It is this talent of affecting the imagination that gives an embellishment to good sense, and makes one man's compositions more agreeable than another's. It sets off all writings in general, but is the very life and highest perfection of poetry: where it shines in an eminent degree, it has preserved several poems for many ages, that have nothing else to recommend them; and where all the other beauties are present, the work appears dry and insipid, if this single one be wanting. It has something in it like creation. It bestows a kind of existence, and draws up to the reader's view several objects which are not to be found in being. It makes additions to nature, and gives greater variety to God's works. In a word, it is able to beautify and adorn the most illustrious scenes in the universe, or to fill the mind with more glorious shows and apparitions than can be found in any part of it.
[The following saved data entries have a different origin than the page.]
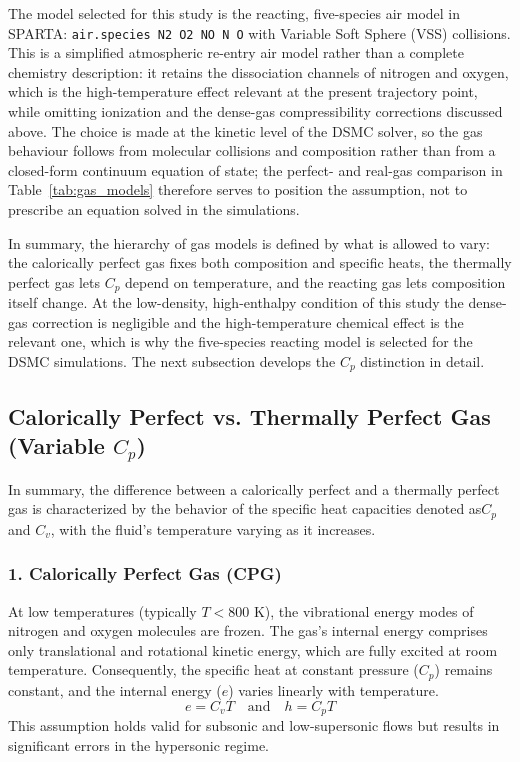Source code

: \noindent The model selected for this study is the reacting, five-species air model in SPARTA: \texttt{air.species N2 O2 NO N O} with Variable Soft Sphere (VSS) collisions. This is a simplified atmospheric re-entry air model rather than a complete chemistry description: it retains the dissociation channels of nitrogen and oxygen, which is the high-temperature effect relevant at the present trajectory point, while omitting ionization and the dense-gas compressibility corrections discussed above. The choice is made at the kinetic level of the DSMC solver, so the gas behaviour follows from molecular collisions and composition rather than from a closed-form continuum equation of state; the perfect- and real-gas comparison in Table~\ref{tab:gas_models} therefore serves to position the assumption, not to prescribe an equation solved in the simulations.

In summary, the hierarchy of gas models is defined by what is allowed to vary: the calorically perfect gas fixes both composition and specific heats, the thermally perfect gas lets $C_p$ depend on temperature, and the reacting gas lets composition itself change. At the low-density, high-enthalpy condition of this study the dense-gas correction is negligible and the high-temperature chemical effect is the relevant one, which is why the five-species reacting model is selected for the DSMC simulations. The next subsection develops the $C_p$ distinction in detail.

\subsection{Calorically Perfect vs. Thermally Perfect Gas (Variable \texorpdfstring{$C_p$}{C-p})}

\par
In summary, the difference between a calorically perfect and a thermally perfect gas is characterized by the behavior of the specific heat capacities denoted as$C_p$ and $C_v$, with the fluid's temperature varying as it increases.

\subsubsection*{1. Calorically Perfect Gas (CPG)}
At low temperatures (typically $T < 800$ K), the vibrational energy modes of nitrogen and oxygen molecules are frozen. The gas's internal energy comprises only translational and rotational kinetic energy, which are fully excited at room temperature. Consequently, the specific heat at constant pressure ($C_p$) remains constant, and the internal energy ($e$) varies linearly with temperature.
\begin{equation}
    e = C_v T \quad \text{and} \quad h = C_p T
\end{equation}
This assumption holds valid for subsonic and low-supersonic flows but results in significant errors in the hypersonic regime.
\par
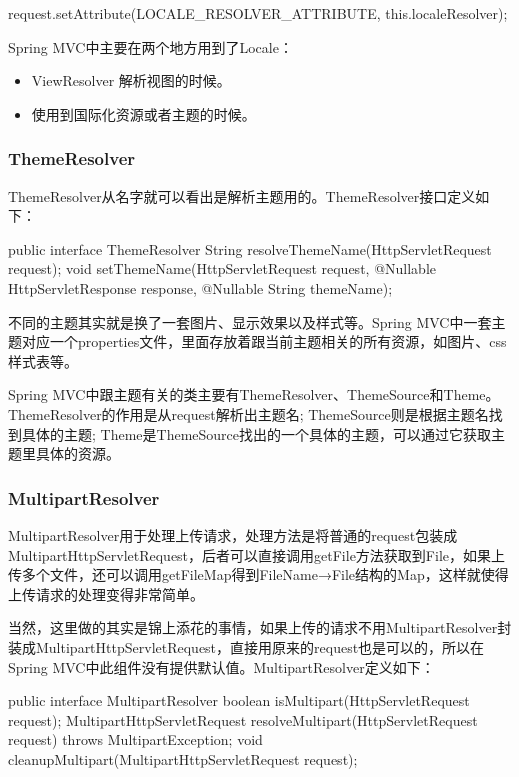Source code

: \begin{Java}
request.setAttribute(LOCALE_RESOLVER_ATTRIBUTE, this.localeResolver);
\end{Java}

Spring MVC中主要在两个地方用到了Locale：
\begin{itemize}
    \item ViewResolver 解析视图的时候。
    \item 使用到国际化资源或者主题的时候。
\end{itemize}

\subsubsection*{ThemeResolver}

ThemeResolver从名字就可以看出是解析主题用的。ThemeResolver接口定义如下：

\begin{Java}
public interface ThemeResolver {
    String resolveThemeName(HttpServletRequest request);
    void setThemeName(HttpServletRequest request, @Nullable HttpServletResponse response, @Nullable String themeName);
}
\end{Java}

不同的主题其实就是换了一套图片、显示效果以及样式等。Spring MVC中一套主题对应一个properties文件，里面存放着跟当前主题相关的所有资源，如图片、css样式表等。

Spring MVC中跟主题有关的类主要有ThemeResolver、ThemeSource和Theme。ThemeResolver的作用是从request解析出主题名; ThemeSource则是根据主题名找到具体的主题; Theme是ThemeSource找出的一个具体的主题，可以通过它获取主题里具体的资源。

\subsubsection*{MultipartResolver}

MultipartResolver用于处理上传请求，处理方法是将普通的request包装成MultipartHttpServletRequest，后者可以直接调用getFile方法获取到File，如果上传多个文件，还可以调用getFileMap得到FileName→File结构的Map，这样就使得上传请求的处理变得非常简单。

当然，这里做的其实是锦上添花的事情，如果上传的请求不用MultipartResolver封装成MultipartHttpServletRequest，直接用原来的request也是可以的，所以在Spring MVC中此组件没有提供默认值。MultipartResolver定义如下：

\begin{Java}
public interface MultipartResolver {
    boolean isMultipart(HttpServletRequest request);
    MultipartHttpServletRequest resolveMultipart(HttpServletRequest request) throws MultipartException;
    void cleanupMultipart(MultipartHttpServletRequest request);
}
\end{Java}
We have now discovered the several originals of those pleasures that gratify the fancy; and here, perhaps, it would not be very difficult to cast under their proper heads those contrary objects, which are apt to fill it with distaste and terror; for the imagination is as liable to pain as pleasure. When the brain is hurt by any accident, or the mind disordered by dreams or sickness, the fancy is overrun with wild dismal ideas, and terrified with a thousand hideous monsters of its own framing.

Eumenidum veluti demens videt agmina Pentheus,

Et solem geminum, & duplices se ostendere Thebas :
Aut Agamemnonius scenis agitatus Orestes,
Armatam facibus matrem & serpentibus atris
Cum fugit, ultricesque sedent in limine diræ.

Virg. En. iv. 469.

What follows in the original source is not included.